Source material:
==============================

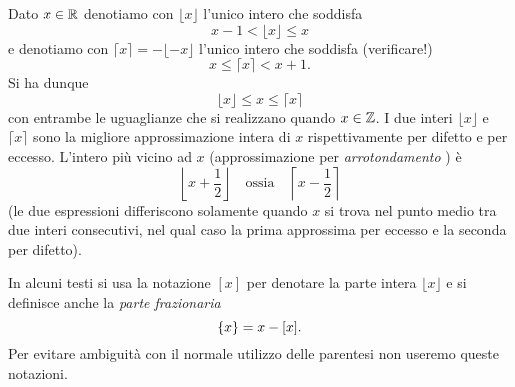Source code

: \begin{definition}
  \mymark{**}%
%
  Dato $x\in {\mathbb R}$ denotiamo con $\lfloor x\rfloor$ l'unico intero
  che soddisfa
  \mymargin{$\lfloor\cdot\rfloor$} %
  \[
    x - 1 < \lfloor x \rfloor \le x
  \]
  e denotiamo con $\lceil x \rceil = - \lfloor -x \rfloor$ l'unico intero che soddisfa (verificare!)
  \mymargin{$\lceil\cdot\rceil$} %
  \[
    x \le \lceil x \rceil < x + 1.
  \]
  Si ha dunque
  \[
    \lfloor x \rfloor \le x \le \lceil x \rceil
  \]
  con entrambe le uguaglianze che si realizzano quando $x\in {\mathbb Z}$.
  I due interi $\lfloor x \rfloor$ e $\lceil x \rceil$
  sono la migliore approssimazione intera di $x$ rispettivamente
  per difetto e per eccesso.
  L'intero più vicino ad $x$ (approssimazione per \emph{arrotondamento}%
%
)
  è
  \[
    \left\lfloor x + \frac 1 2 \right\rfloor
  \quad \text{ossia} \quad
    \left\lceil x-\frac 1 2 \right\rceil
  \]
  (le due espressioni differiscono solamente quando $x$ si trova nel punto medio tra 
  due interi consecutivi, nel qual caso la prima approssima per eccesso e la seconda 
  per difetto).
\end{definition}

In alcuni testi si usa la notazione $[x]$ per denotare la parte intera $\lfloor x \rfloor$ e si definisce
anche la \emph{parte frazionaria}
\[
  {\left\{ x \right\}} = x - [x].
\]
Per evitare ambiguità con il normale utilizzo delle parentesi
non useremo queste notazioni.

==============================

Work instructions: Find how many lines in the entries above use the word "quando". Write the number alone.

Output for this task: 2